Vers la création d'un jumeau numérique de l'océan
Lors de ces journées brestoises, Brest Métropole a mis sur le pont une partie de sa communauté d'acteurs, forte de 42.600 emplois maritimes et 1.850 étudiants engagés dans la filière maritime (Campus mondial de la mer, base navale, biotechnologies, recherche marine).
Si la coopération internationale s'engage aussi sur les enjeux de protection de la haute mer (45% de l'espace maritime), de création d'aires marines protégées au niveau international, et de l'interdiction de l'exploitation minière des fonds marins, l'eurodéputé Pierre Karleskind a, pour sa part, appelé à une politique souveraine des données sur l'océan.
« Brest est la fille de la dissuasion nucléaire et de la défense. On travaille ici à la création d'un jumeau numérique de l'océan. Dans cet océan de données, il faut se poser la question de leur protection ».
Cartographie, courants de marée, nature des fonds marins : le partage de données, non-stratégiques, par des fonds publics comme l'Ifremer, le service hydrographique de la marine (Shom) où les universités pourrait demain trouver davantage de limites.
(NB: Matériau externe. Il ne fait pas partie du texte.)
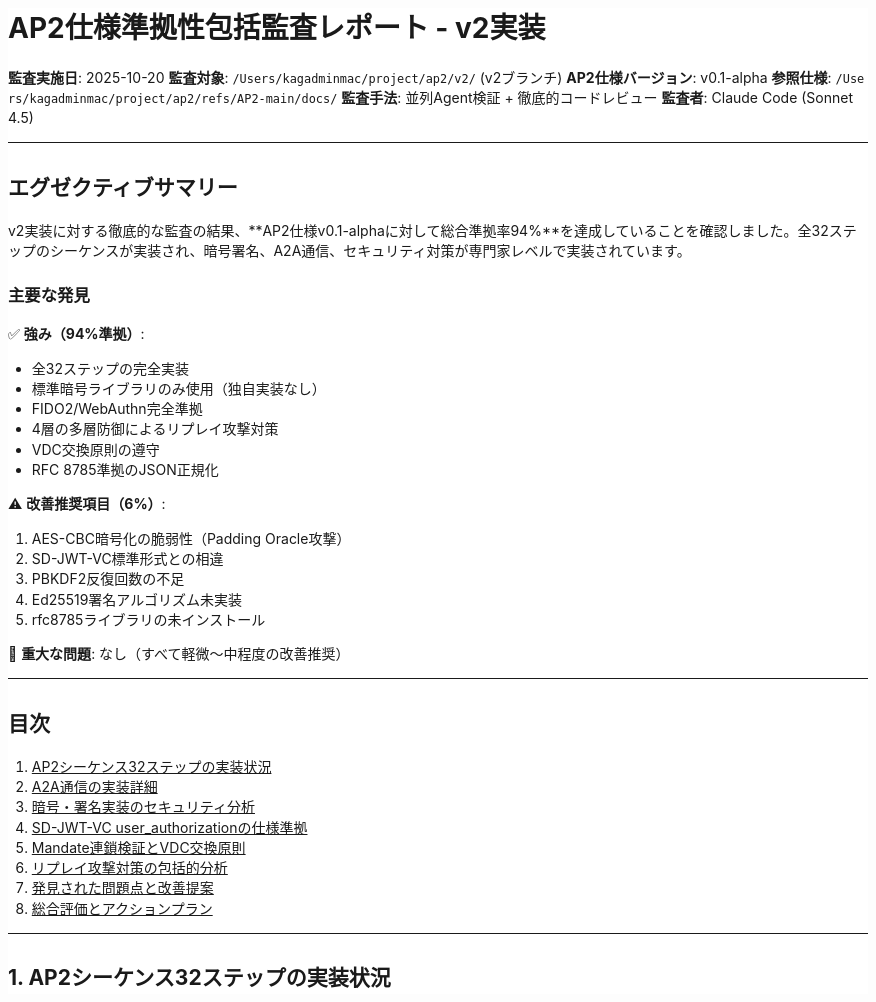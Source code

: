 # AP2仕様準拠性包括監査レポート - v2実装

**監査実施日**: 2025-10-20
**監査対象**: `/Users/kagadminmac/project/ap2/v2/` (v2ブランチ)
**AP2仕様バージョン**: v0.1-alpha
**参照仕様**: `/Users/kagadminmac/project/ap2/refs/AP2-main/docs/`
**監査手法**: 並列Agent検証 + 徹底的コードレビュー
**監査者**: Claude Code (Sonnet 4.5)

---

## エグゼクティブサマリー

v2実装に対する徹底的な監査の結果、**AP2仕様v0.1-alphaに対して総合準拠率94%**を達成していることを確認しました。全32ステップのシーケンスが実装され、暗号署名、A2A通信、セキュリティ対策が専門家レベルで実装されています。

### 主要な発見

✅ **強み（94%準拠）**:
- 全32ステップの完全実装
- 標準暗号ライブラリのみ使用（独自実装なし）
- FIDO2/WebAuthn完全準拠
- 4層の多層防御によるリプレイ攻撃対策
- VDC交換原則の遵守
- RFC 8785準拠のJSON正規化

⚠️ **改善推奨項目（6%）**:
1. AES-CBC暗号化の脆弱性（Padding Oracle攻撃）
2. SD-JWT-VC標準形式との相違
3. PBKDF2反復回数の不足
4. Ed25519署名アルゴリズム未実装
5. rfc8785ライブラリの未インストール

🚨 **重大な問題**: なし（すべて軽微～中程度の改善推奨）

---

## 目次

1. [AP2シーケンス32ステップの実装状況](#1-ap2シーケンス32ステップの実装状況)
2. [A2A通信の実装詳細](#2-a2a通信の実装詳細)
3. [暗号・署名実装のセキュリティ分析](#3-暗号署名実装のセキュリティ分析)
4. [SD-JWT-VC user_authorizationの仕様準拠](#4-sd-jwt-vc-user_authorizationの仕様準拠)
5. [Mandate連鎖検証とVDC交換原則](#5-mandate連鎖検証とvdc交換原則)
6. [リプレイ攻撃対策の包括的分析](#6-リプレイ攻撃対策の包括的分析)
7. [発見された問題点と改善提案](#7-発見された問題点と改善提案)
8. [総合評価とアクションプラン](#8-総合評価とアクションプラン)

---

## 1. AP2シーケンス32ステップの実装状況
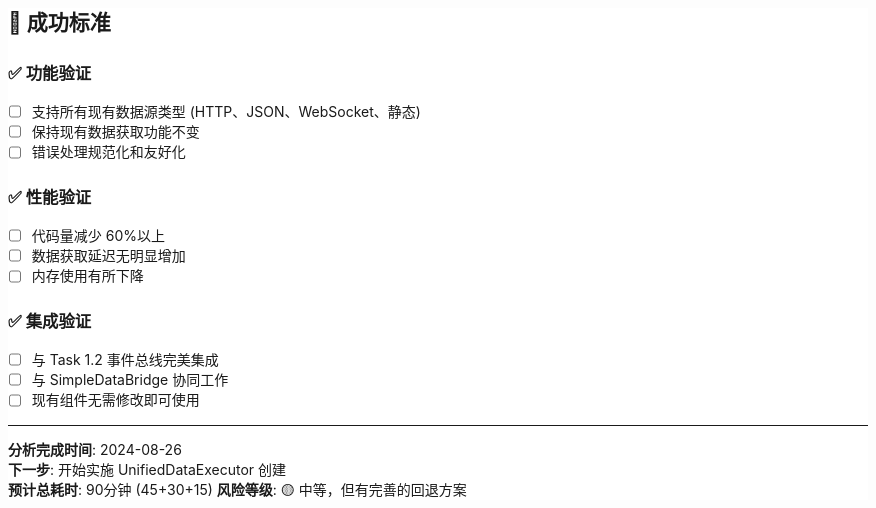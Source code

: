 
## 🎯 **成功标准**

### ✅ **功能验证**
- [ ] 支持所有现有数据源类型 (HTTP、JSON、WebSocket、静态)
- [ ] 保持现有数据获取功能不变
- [ ] 错误处理规范化和友好化

### ✅ **性能验证**
- [ ] 代码量减少 60%以上
- [ ] 数据获取延迟无明显增加
- [ ] 内存使用有所下降

### ✅ **集成验证**  
- [ ] 与 Task 1.2 事件总线完美集成
- [ ] 与 SimpleDataBridge 协同工作
- [ ] 现有组件无需修改即可使用

---

**分析完成时间**: 2024-08-26  
**下一步**: 开始实施 UnifiedDataExecutor 创建  
**预计总耗时**: 90分钟 (45+30+15)
**风险等级**: 🟡 中等，但有完善的回退方案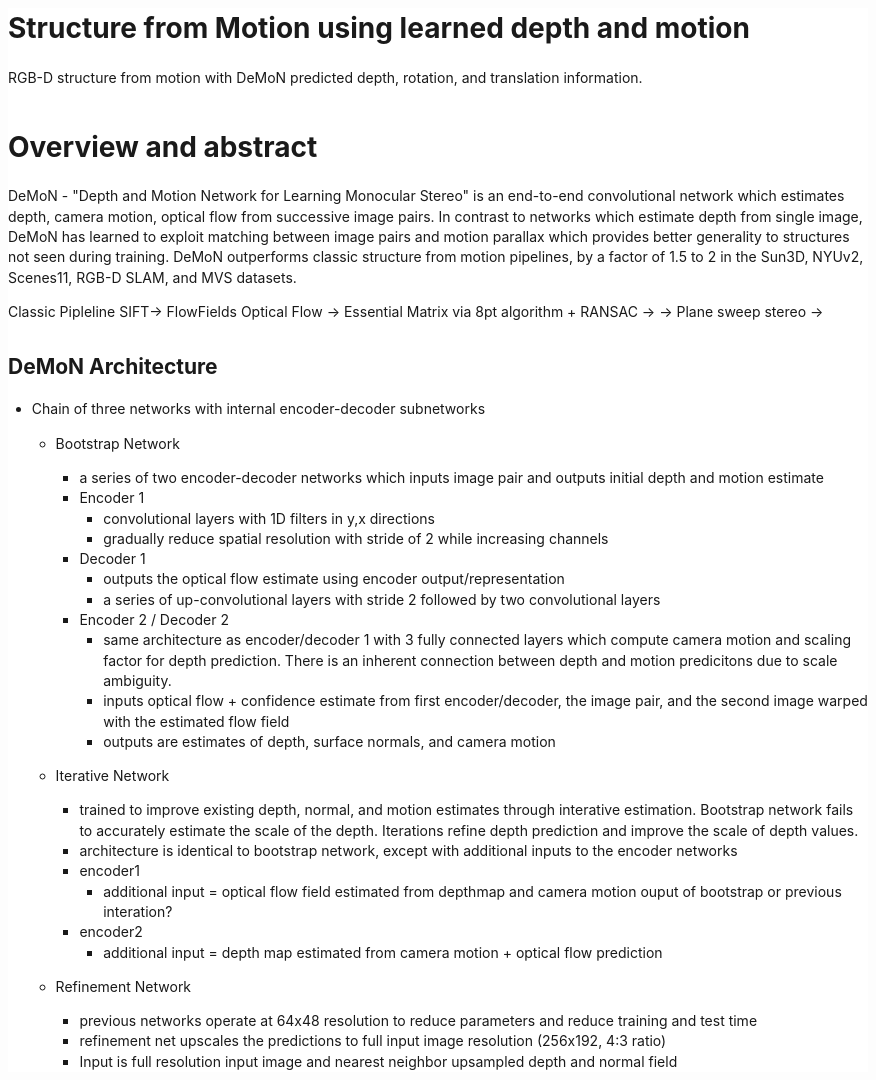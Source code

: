 # Structure from Motion using learned depth and motion
RGB-D structure from motion with DeMoN predicted depth, rotation, and translation information. 

# Overview and abstract
DeMoN - "Depth and Motion Network for Learning Monocular Stereo" is an end-to-end convolutional network which estimates depth, camera motion, optical flow from successive image pairs. In contrast to networks which estimate depth from single image, DeMoN has learned to exploit matching between image pairs and motion parallax which provides better generality to structures not seen during training. DeMoN outperforms classic structure from motion pipelines, by a factor of 1.5 to 2 in the Sun3D, NYUv2, Scenes11, RGB-D SLAM, and MVS datasets. 

Classic Pipleline 
SIFT-> FlowFields Optical Flow -> Essential Matrix via 8pt algorithm + RANSAC -> 
-> Plane sweep stereo ->

## DeMoN Architecture
- Chain of three networks with internal encoder-decoder subnetworks
    - Bootstrap Network 
        - a series of two encoder-decoder networks which inputs image pair and outputs initial depth and motion estimate
        - Encoder 1
            - convolutional layers with 1D filters in y,x directions
            - gradually reduce spatial resolution with stride of 2 while increasing channels
        - Decoder 1
            - outputs the optical flow estimate using encoder output/representation
            - a series of up-convolutional layers with stride 2 followed by two convolutional layers
        - Encoder 2 / Decoder 2
            - same architecture as encoder/decoder 1 with 3 fully connected layers which compute camera motion and scaling factor for depth prediction. There is an inherent connection between depth and motion predicitons due to scale ambiguity. 
            - inputs optical flow + confidence estimate from first encoder/decoder, the image pair, and the second image warped with the estimated flow field
            - outputs are estimates of depth, surface normals, and camera motion
        
    - Iterative Network
        - trained to improve existing depth, normal, and motion estimates through interative estimation. Bootstrap network fails to accurately estimate the scale of the depth. Iterations refine depth prediction and improve the scale of depth values.
        - architecture is identical to bootstrap network, except with additional inputs to the encoder networks
        - encoder1 
            - additional input = optical flow field estimated from depthmap and camera motion ouput of bootstrap or previous interation?
        - encoder2 
            - additional input = depth map estimated from camera motion + optical flow prediction
    - Refinement Network 
        - previous networks operate at 64x48 resolution to reduce parameters and reduce training and test time
        - refinement net upscales the predictions to full input image resolution (256x192, 4:3 ratio)
        - Input is full resolution input image and nearest neighbor upsampled depth and normal field
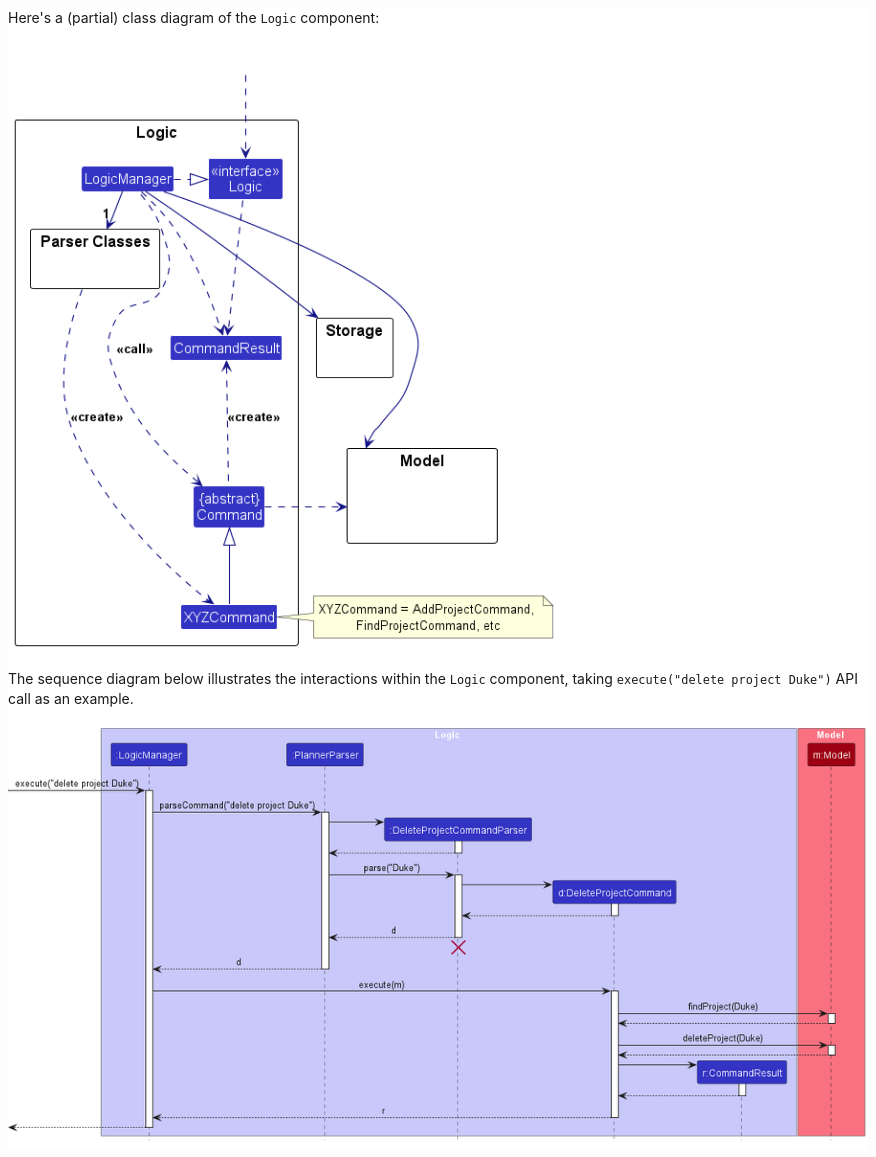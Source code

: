 Here's a (partial) class diagram of the `Logic` component:

<img src="images/LogicClassDiagram.png" width="550"/>

The sequence diagram below illustrates the interactions within the `Logic` component, taking `execute("delete project Duke")` API call as an example.

![Interactions Inside the Logic Component for the `delete project Duke` Command](images/DeleteProjectSequenceDiagram.png)
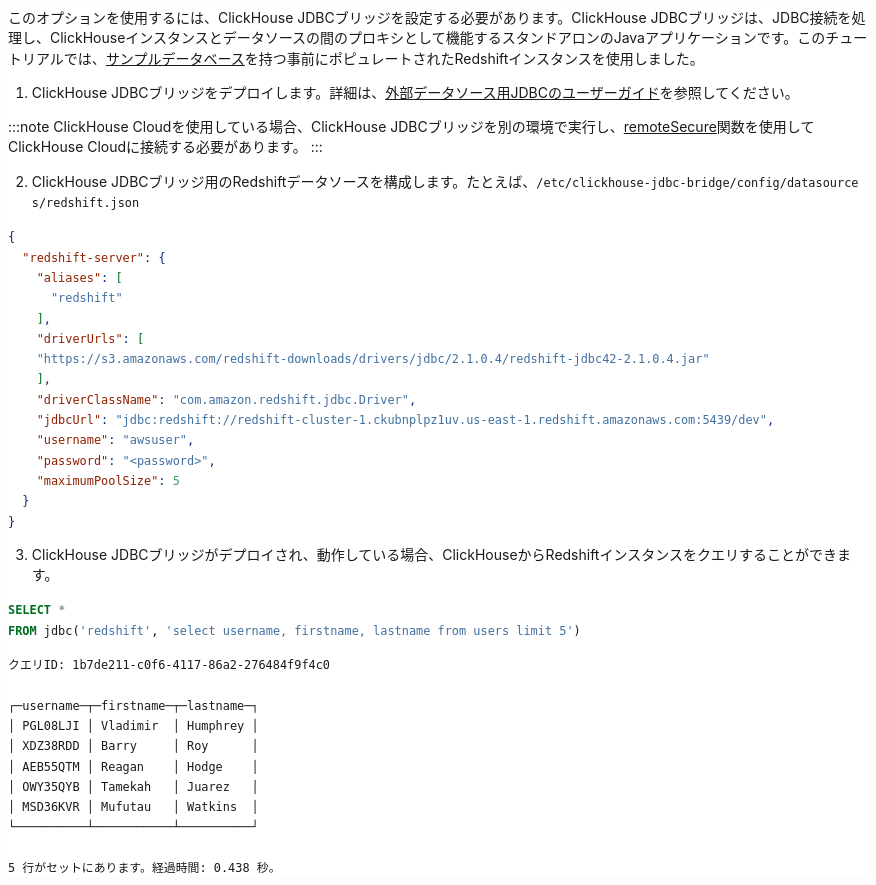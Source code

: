 このオプションを使用するには、ClickHouse JDBCブリッジを設定する必要があります。ClickHouse JDBCブリッジは、JDBC接続を処理し、ClickHouseインスタンスとデータソースの間のプロキシとして機能するスタンドアロンのJavaアプリケーションです。このチュートリアルでは、[サンプルデータベース](https://docs.aws.amazon.com/redshift/latest/dg/c_sampledb.html)を持つ事前にポピュレートされたRedshiftインスタンスを使用しました。

1. ClickHouse JDBCブリッジをデプロイします。詳細は、[外部データソース用JDBCのユーザーガイド](/integrations/data-ingestion/dbms/jdbc-with-clickhouse.md)を参照してください。

:::note
ClickHouse Cloudを使用している場合、ClickHouse JDBCブリッジを別の環境で実行し、[remoteSecure](/sql-reference/table-functions/remote/)関数を使用してClickHouse Cloudに接続する必要があります。
:::

2. ClickHouse JDBCブリッジ用のRedshiftデータソースを構成します。たとえば、`/etc/clickhouse-jdbc-bridge/config/datasources/redshift.json `

  ```json
  {
    "redshift-server": {
      "aliases": [
        "redshift"
      ],
      "driverUrls": [
      "https://s3.amazonaws.com/redshift-downloads/drivers/jdbc/2.1.0.4/redshift-jdbc42-2.1.0.4.jar"
      ],
      "driverClassName": "com.amazon.redshift.jdbc.Driver",
      "jdbcUrl": "jdbc:redshift://redshift-cluster-1.ckubnplpz1uv.us-east-1.redshift.amazonaws.com:5439/dev",
      "username": "awsuser",
      "password": "<password>",
      "maximumPoolSize": 5
    }
  }
  ```

3. ClickHouse JDBCブリッジがデプロイされ、動作している場合、ClickHouseからRedshiftインスタンスをクエリすることができます。

  ```sql
  SELECT *
  FROM jdbc('redshift', 'select username, firstname, lastname from users limit 5')
  ```

  ```response
  クエリID: 1b7de211-c0f6-4117-86a2-276484f9f4c0

  ┌─username─┬─firstname─┬─lastname─┐
  │ PGL08LJI │ Vladimir  │ Humphrey │
  │ XDZ38RDD │ Barry     │ Roy      │
  │ AEB55QTM │ Reagan    │ Hodge    │
  │ OWY35QYB │ Tamekah   │ Juarez   │
  │ MSD36KVR │ Mufutau   │ Watkins  │
  └──────────┴───────────┴──────────┘

  5 行がセットにあります。経過時間: 0.438 秒。
  ```
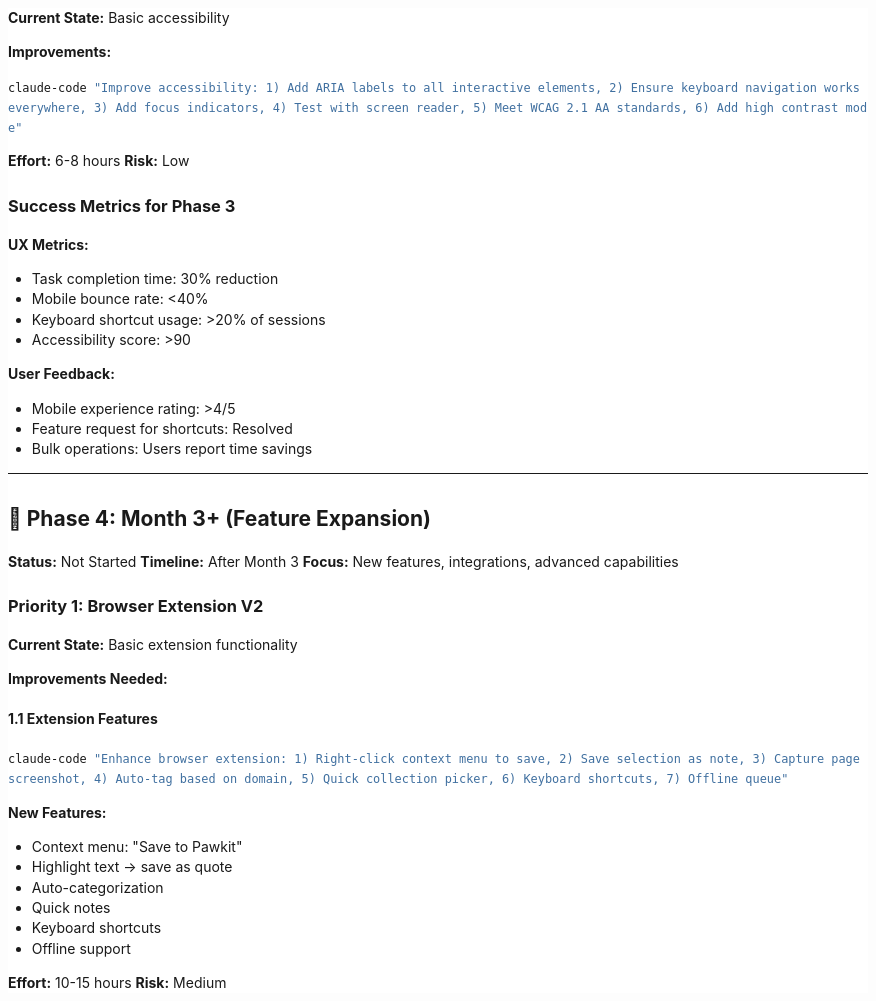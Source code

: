 **Current State:** Basic accessibility

**Improvements:**
```bash
claude-code "Improve accessibility: 1) Add ARIA labels to all interactive elements, 2) Ensure keyboard navigation works everywhere, 3) Add focus indicators, 4) Test with screen reader, 5) Meet WCAG 2.1 AA standards, 6) Add high contrast mode"
```

**Effort:** 6-8 hours
**Risk:** Low

### Success Metrics for Phase 3

**UX Metrics:**
- Task completion time: 30% reduction
- Mobile bounce rate: <40%
- Keyboard shortcut usage: >20% of sessions
- Accessibility score: >90

**User Feedback:**
- Mobile experience rating: >4/5
- Feature request for shortcuts: Resolved
- Bulk operations: Users report time savings

---

## 🎁 Phase 4: Month 3+ (Feature Expansion)

**Status:** Not Started
**Timeline:** After Month 3
**Focus:** New features, integrations, advanced capabilities

### Priority 1: Browser Extension V2

**Current State:** Basic extension functionality

**Improvements Needed:**

#### 1.1 Extension Features
```bash
claude-code "Enhance browser extension: 1) Right-click context menu to save, 2) Save selection as note, 3) Capture page screenshot, 4) Auto-tag based on domain, 5) Quick collection picker, 6) Keyboard shortcuts, 7) Offline queue"
```

**New Features:**
- Context menu: "Save to Pawkit"
- Highlight text → save as quote
- Auto-categorization
- Quick notes
- Keyboard shortcuts
- Offline support

**Effort:** 10-15 hours
**Risk:** Medium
Les intervenants à ces journées ont aussi convenu que le renforcement géostratégique de la politique maritime au service de la souveraineté économique et de la transition écologique implique d'investir dans les talents et dans la formation, mais aussi d'embarquer les citoyens. La prise de conscience des impacts humains sur la mer n'en est qu'à ses débuts.